■ **Assigned task**: Output every line below exactly.

Records excerpted from a collection
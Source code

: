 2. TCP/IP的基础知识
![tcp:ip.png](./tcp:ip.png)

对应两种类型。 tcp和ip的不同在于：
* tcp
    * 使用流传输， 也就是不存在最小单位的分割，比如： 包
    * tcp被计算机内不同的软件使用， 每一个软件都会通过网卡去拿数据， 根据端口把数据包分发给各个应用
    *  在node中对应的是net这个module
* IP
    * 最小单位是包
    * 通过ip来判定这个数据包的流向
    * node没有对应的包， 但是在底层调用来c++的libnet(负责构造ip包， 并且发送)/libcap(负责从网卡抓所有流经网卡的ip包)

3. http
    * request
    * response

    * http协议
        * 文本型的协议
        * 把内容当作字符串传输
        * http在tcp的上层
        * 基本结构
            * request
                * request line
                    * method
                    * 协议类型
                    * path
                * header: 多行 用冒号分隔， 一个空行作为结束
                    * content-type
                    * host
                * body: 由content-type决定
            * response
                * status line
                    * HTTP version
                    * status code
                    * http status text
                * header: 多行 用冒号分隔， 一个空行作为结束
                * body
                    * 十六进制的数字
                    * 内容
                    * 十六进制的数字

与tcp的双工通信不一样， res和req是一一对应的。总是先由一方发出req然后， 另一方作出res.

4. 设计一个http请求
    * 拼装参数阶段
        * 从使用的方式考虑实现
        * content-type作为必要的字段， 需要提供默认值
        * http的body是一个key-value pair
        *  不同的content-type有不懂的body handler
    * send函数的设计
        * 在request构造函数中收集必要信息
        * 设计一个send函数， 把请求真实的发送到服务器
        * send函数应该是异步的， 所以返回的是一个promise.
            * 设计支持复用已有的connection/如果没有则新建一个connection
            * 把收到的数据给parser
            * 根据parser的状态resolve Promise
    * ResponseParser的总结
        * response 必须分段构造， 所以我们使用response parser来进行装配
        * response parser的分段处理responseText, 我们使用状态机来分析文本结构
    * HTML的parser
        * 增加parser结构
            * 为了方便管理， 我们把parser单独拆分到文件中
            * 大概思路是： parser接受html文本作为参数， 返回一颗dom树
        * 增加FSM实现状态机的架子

■ **Task response**:
Source code

: 2. TCP/IP的基础知识
![tcp:ip.png](./tcp:ip.png)

对应两种类型。 tcp和ip的不同在于：
* tcp
    * 使用流传输， 也就是不存在最小单位的分割，比如： 包
    * tcp被计算机内不同的软件使用， 每一个软件都会通过网卡去拿数据， 根据端口把数据包分发给各个应用
    *  在node中对应的是net这个module
* IP
    * 最小单位是包
    * 通过ip来判定这个数据包的流向
    * node没有对应的包， 但是在底层调用来c++的libnet(负责构造ip包， 并且发送)/libcap(负责从网卡抓所有流经网卡的ip包)

3. http
    * request
    * response

    * http协议
        * 文本型的协议
        * 把内容当作字符串传输
        * http在tcp的上层
        * 基本结构
            * request
                * request line
                    * method
                    * 协议类型
                    * path
                * header: 多行 用冒号分隔， 一个空行作为结束
                    * content-type
                    * host
                * body: 由content-type决定
            * response
                * status line
                    * HTTP version
                    * status code
                    * http status text
                * header: 多行 用冒号分隔， 一个空行作为结束
                * body
                    * 十六进制的数字
                    * 内容
                    * 十六进制的数字

与tcp的双工通信不一样， res和req是一一对应的。总是先由一方发出req然后， 另一方作出res.

4. 设计一个http请求
    * 拼装参数阶段
        * 从使用的方式考虑实现
        * content-type作为必要的字段， 需要提供默认值
        * http的body是一个key-value pair
        *  不同的content-type有不懂的body handler
    * send函数的设计
        * 在request构造函数中收集必要信息
        * 设计一个send函数， 把请求真实的发送到服务器
        * send函数应该是异步的， 所以返回的是一个promise.
            * 设计支持复用已有的connection/如果没有则新建一个connection
            * 把收到的数据给parser
            * 根据parser的状态resolve Promise
    * ResponseParser的总结
        * response 必须分段构造， 所以我们使用response parser来进行装配
        * response parser的分段处理responseText, 我们使用状态机来分析文本结构
    * HTML的parser
        * 增加parser结构
            * 为了方便管理， 我们把parser单独拆分到文件中
            * 大概思路是： parser接受html文本作为参数， 返回一颗dom树
        * 增加FSM实现状态机的架子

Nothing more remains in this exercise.